Durant’s Leadership, Strength Fuel MVP Win

To those in Oklahoma City and all over the world, the impact Kevin Durant has on the court for the Thunder has always been viewed as immense. This season, the NBA officially recognized it in the strongest way that it can, by presenting him with its most prestigious award.

The five-time NBA All-Star, four-time All-NBA First Team selection and four-time NBA scoring champion has another, even more significant accolade to add to his collection – NBA MVP. The NBA voters were emphatic in their selection of Durant as MVP, as the Thunder forward garnered 119 of the 124 possible first place votes.

In 2013-14, Durant was the most consistent, effective player in the NBA by working relentlessly on both ends of the court to improve his game, not just from last season, but even during the year as he led the Thunder to a 59-23 regular season mark, the second best record in the NBA.

This MVP award for Durant has been years in the making, as he has been a part of every minute of the Thunder's existence as a franchise.

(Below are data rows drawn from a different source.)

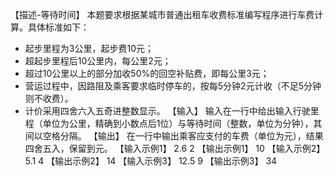 【描述-等待时间】
本题要求根据某城市普通出租车收费标准编写程序进行车费计算。具体标准如下：
* 起步里程为3公里，起步费10元；
* 超起步里程后10公里内，每公里2元；
* 超过10公里以上的部分加收50%的回空补贴费，即每公里3元；
* 营运过程中，因路阻及乘客要求临时停车的，按每5分钟2元计收（不足5分钟则不收费）。
* 计价采用四舍六入五奇进整数显示。
【输入】
输入在一行中给出输入行驶里程（单位为公里，精确到小数点后1位）与等待时间（整数，单位为分钟），其间以空格分隔。
【输出】
在一行中输出乘客应支付的车费（单位为元），结果四舍五入，保留到元。
【输入示例1】
2.6 2
【输出示例1】
10
【输入示例2】
5.1 4
【输出示例2】
14
【输入示例3】
12.5 9
【输出示例3】
34
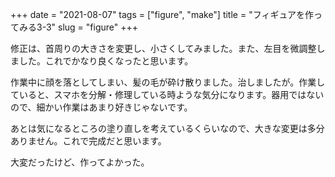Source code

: +++
date = "2021-08-07"
tags = ["figure", "make"]
title = "フィギュアを作ってみる3-3"
slug = "figure"
+++

修正は、首周りの大きさを変更し、小さくしてみました。また、左目を微調整しました。これでかなり良くなったと思います。

作業中に顔を落としてしまい、髪の毛が砕け散りました。治しましたが。作業していると、スマホを分解・修理している時ような気分になります。器用ではないので、細かい作業はあまり好きじゃないです。

あとは気になるところの塗り直しを考えているくらいなので、大きな変更は多分ありません。これで完成だと思います。

大変だったけど、作ってよかった。

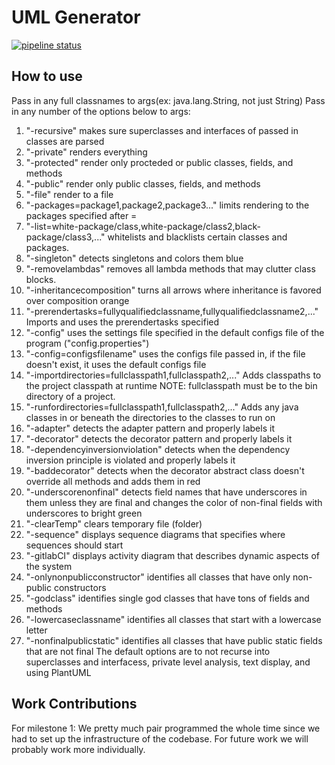 # UML Generator

[![pipeline status](https://ada.csse.rose-hulman.edu/choid/uml-generator/badges/master/pipeline.svg)](https://ada.csse.rose-hulman.edu/choid/uml-generator/commits/master)

## How to use

Pass in any full classnames to args(ex: java.lang.String, not just String)
Pass in any number of the options below to args:
1.  "-recursive" makes sure superclasses and interfaces of passed in classes are parsed
2.  "-private" renders everything
3.  "-protected" render only procteded or public classes, fields, and methods
4.  "-public" render only public classes, fields, and methods
5.  "-file" render to a file
6.  "-packages=package1,package2,package3..." limits rendering to the packages specified after =
7.  "-list=white-package/class,white-package/class2,black-package/class3,..." whitelists and blacklists certain classes and packages.
8.  "-singleton" detects singletons and colors them blue
9.  "-removelambdas" removes all lambda methods that may clutter class blocks.
10. "-inheritancecomposition" turns all arrows where inheritance is favored over composition orange
11. "-prerendertasks=fullyqualifiedclassname,fullyqualifiedclassname2,..." Imports and uses the prerendertasks specified
12. "-config" uses the settings file specified in the default configs file of the program ("config.properties")
13. "-config=configsfilename" uses the configs file passed in, if the file doesn't exist, it uses the default configs file
14. "-importdirectories=fullclasspath1,fullclasspath2,..." Adds classpaths to the project classpath at runtime NOTE: fullclasspath must be to the bin directory of a project.
15. "-runfordirectories=fullclasspath1,fullclasspath2,..." Adds any java classes in or beneath the directories to the classes to run on
16. "-adapter" detects the adapter pattern and properly labels it
17. "-decorator" detects the decorator pattern and properly labels it
18. "-dependencyinversionviolation" detects when the dependency inversion principle is violated and properly labels it
19. "-baddecorator" detects when the decorator abstract class doesn't override all methods and adds them in red
20. "-underscorenonfinal" detects field names that have underscores in them unless they are final and changes the color of non-final fields with underscores to bright green
21. "-clearTemp" clears temporary file (folder)
22. "-sequence" displays sequence diagrams that specifies where sequences should start
23. "-gitlabCI" displays activity diagram that describes dynamic aspects of the system
24. "-onlynonpublicconstructor" identifies all classes that have only non-public constructors
25. "-godclass" identifies single god classes that have tons of fields and methods
26. "-lowercaseclassname" identifies all classes that start with a lowercase letter
27. "-nonfinalpublicstatic" identifies all classes that have public static fields that are not final
The default options are to not recurse into superclasses and interfacess, private level analysis, text display, and using PlantUML

## Work Contributions

For milestone 1:
We pretty much pair programmed the whole time since we had to set up the infrastructure of the codebase. For future work we will probably work more individually.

All of the work that he put in from the moment he entered the league through the Thunder's current playoff run has coalesced to not only help shape the player that he is today, but also set the internal standards for the Thunder organization on and off the court.

"To have someone like that in our organization, but also in our community is a great, great thing," Thunder General Manager Presti said of Durant. "It's certainly not something to be taken for granted."

In the gym and in the community, the seventh-year forward displays character, confidence and strength on an incredibly consistent basis throughout the entire year. Through adversity during the season, be it tough stretches for the team, injuries to Russell Westbrook, Thabo Sefolosha and Kendrick Perkins, or long road trips, Durant was always there for his teammates.

When the Thunder needed a boost on both offense or defense, Durant seemingly always had an answer with a steal, a tough bucket or a word of encouragement for his team. His determined approach ensured that even in dire circumstances during games, his teammates never felt like they were out of any game.

"It's his leadership," teammate Serge Ibaka said. "I saw it when Russell was out. He was able to keep the team up. Not only on offense, but he's been getting better on defense too. He's been rebounding the ball, he's been passing the ball really well in the regular season. That type of stuff made him a different player this season."

By averaging a career-best 32.0 points per game, Durant once again led the league in scoring, but still managed to nearly repeat his remarkable 50-40-90 shooting splits from the 2012-13 season. Durant shot 50.3 percent from the field, 39.1 percent from the 3-point line and 87.3 percent from the free-throw line, all while improving other aspects of his game.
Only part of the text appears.